Your instructions: Go through the entries, filter for the word "analysis", and copy every line that has it.

(Source data)
----

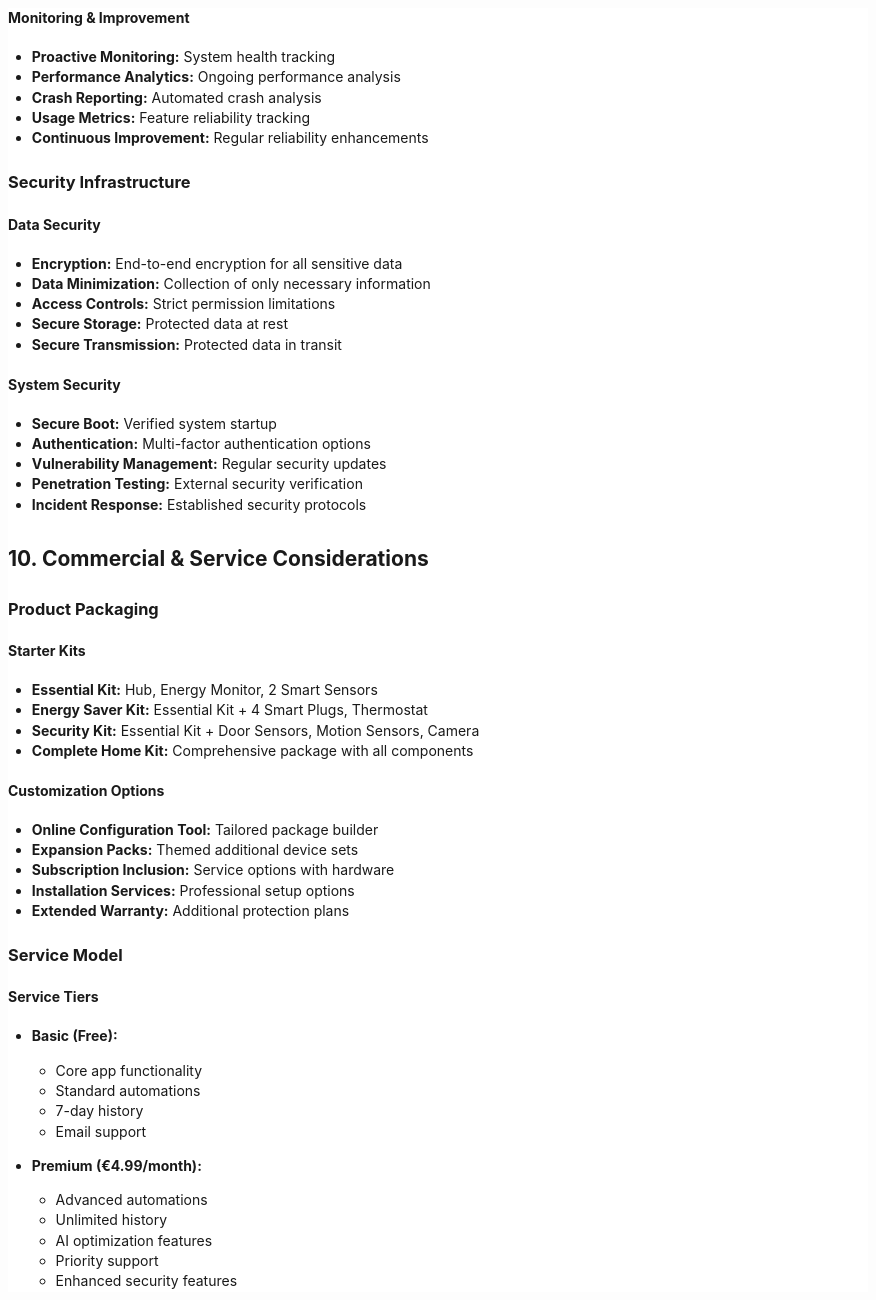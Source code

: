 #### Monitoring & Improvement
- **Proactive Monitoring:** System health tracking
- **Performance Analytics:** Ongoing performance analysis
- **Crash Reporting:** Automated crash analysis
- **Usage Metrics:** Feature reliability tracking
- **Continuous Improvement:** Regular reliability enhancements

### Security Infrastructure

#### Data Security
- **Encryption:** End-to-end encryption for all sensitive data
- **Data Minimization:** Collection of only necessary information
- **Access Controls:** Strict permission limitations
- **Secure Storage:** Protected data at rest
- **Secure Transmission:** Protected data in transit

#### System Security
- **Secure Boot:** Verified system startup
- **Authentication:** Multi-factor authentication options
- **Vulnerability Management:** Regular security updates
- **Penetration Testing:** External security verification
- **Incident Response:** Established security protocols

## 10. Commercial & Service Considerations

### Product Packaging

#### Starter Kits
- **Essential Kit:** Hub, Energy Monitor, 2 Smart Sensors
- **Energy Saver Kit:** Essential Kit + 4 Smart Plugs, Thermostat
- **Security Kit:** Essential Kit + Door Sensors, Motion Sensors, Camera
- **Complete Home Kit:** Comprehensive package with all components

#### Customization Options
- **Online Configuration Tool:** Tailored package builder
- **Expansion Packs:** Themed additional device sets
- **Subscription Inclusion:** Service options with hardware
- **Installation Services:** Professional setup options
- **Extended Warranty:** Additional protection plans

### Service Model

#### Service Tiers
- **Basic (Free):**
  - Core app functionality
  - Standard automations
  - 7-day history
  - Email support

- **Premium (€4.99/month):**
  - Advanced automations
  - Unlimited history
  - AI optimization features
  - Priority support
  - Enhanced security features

----

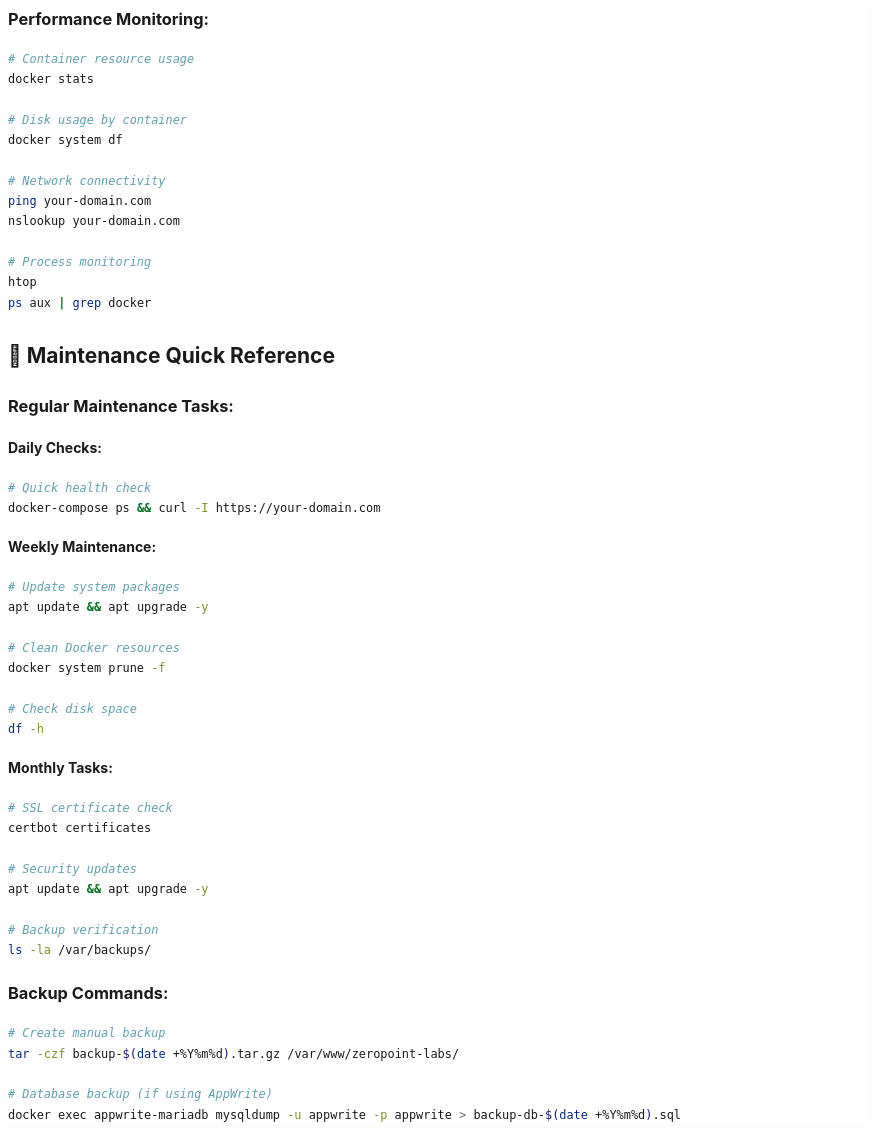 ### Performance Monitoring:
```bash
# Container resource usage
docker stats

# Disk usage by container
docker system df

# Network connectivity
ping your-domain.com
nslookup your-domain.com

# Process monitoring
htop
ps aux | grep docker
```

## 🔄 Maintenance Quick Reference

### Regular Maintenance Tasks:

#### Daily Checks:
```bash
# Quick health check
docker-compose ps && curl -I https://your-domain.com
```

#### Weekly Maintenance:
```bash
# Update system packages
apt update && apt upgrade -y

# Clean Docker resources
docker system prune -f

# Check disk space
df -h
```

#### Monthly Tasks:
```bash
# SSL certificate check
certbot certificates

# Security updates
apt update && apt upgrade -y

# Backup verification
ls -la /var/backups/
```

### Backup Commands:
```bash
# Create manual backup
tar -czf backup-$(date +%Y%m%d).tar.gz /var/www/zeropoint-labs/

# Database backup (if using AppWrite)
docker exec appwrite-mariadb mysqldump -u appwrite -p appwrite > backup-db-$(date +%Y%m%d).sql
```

----

Problem solution:
- **Performance Analytics:** Ongoing performance analysis
- **Crash Reporting:** Automated crash analysis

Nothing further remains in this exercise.